All that should come back is the lines of the data below from the one containing "var time = day" to the one containing "console.log(message);</code>", inclusive, exactly as they stand.

** Records for this task follows **

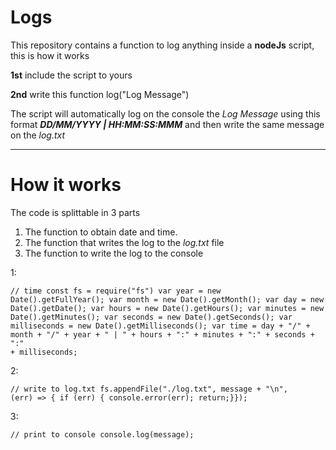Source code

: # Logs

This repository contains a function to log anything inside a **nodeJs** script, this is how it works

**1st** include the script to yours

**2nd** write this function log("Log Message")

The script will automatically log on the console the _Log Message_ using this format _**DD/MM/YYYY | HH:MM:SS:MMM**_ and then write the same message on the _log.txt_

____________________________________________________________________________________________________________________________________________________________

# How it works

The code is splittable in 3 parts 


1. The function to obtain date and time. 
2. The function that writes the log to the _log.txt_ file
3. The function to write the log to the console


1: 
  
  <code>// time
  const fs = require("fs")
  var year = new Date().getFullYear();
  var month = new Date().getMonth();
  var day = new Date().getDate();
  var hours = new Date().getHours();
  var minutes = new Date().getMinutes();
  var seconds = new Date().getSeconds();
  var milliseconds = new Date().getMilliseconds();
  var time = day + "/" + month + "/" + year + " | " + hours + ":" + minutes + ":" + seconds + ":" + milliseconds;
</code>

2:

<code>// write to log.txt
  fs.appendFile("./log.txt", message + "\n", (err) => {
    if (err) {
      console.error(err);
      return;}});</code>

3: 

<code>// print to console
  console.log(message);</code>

** End of Records for this task **
** Records for this task follows **

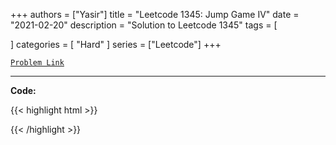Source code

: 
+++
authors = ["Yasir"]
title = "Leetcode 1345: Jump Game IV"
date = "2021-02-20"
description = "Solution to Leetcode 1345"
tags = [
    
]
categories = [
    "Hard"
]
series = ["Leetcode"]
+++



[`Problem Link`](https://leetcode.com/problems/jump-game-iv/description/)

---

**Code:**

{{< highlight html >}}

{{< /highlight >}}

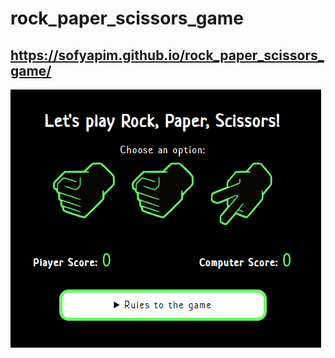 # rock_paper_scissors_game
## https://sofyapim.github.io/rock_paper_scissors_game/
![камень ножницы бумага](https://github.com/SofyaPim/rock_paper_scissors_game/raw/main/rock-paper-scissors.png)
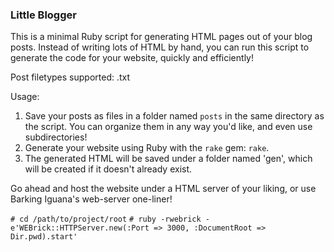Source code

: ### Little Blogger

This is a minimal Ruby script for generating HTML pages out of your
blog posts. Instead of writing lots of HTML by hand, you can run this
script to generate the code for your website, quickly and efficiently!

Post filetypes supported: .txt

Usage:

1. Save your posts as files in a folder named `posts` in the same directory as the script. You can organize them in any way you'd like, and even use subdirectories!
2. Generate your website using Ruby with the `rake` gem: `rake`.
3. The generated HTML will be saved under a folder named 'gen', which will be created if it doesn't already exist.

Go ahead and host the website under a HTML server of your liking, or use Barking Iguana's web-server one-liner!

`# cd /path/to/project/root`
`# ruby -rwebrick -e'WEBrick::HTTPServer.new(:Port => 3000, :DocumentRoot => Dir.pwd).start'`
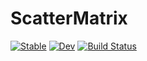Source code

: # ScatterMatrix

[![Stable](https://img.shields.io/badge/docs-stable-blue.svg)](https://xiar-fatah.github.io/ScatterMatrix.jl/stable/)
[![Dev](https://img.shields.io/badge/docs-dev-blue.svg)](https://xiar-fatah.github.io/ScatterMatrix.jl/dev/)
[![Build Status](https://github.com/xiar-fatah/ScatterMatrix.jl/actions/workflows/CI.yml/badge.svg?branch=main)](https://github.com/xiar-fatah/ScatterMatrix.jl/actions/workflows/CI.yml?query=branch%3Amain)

** End of Records for this task **

### Result of this task
  var time = day + "/" + month + "/" + year + " | " + hours + ":" + minutes + ":" + seconds + ":" + milliseconds;
</code>

2:

<code>// write to log.txt
  fs.appendFile("./log.txt", message + "\n", (err) => {
    if (err) {
      console.error(err);
      return;}});</code>

3: 

<code>// print to console
  console.log(message);</code>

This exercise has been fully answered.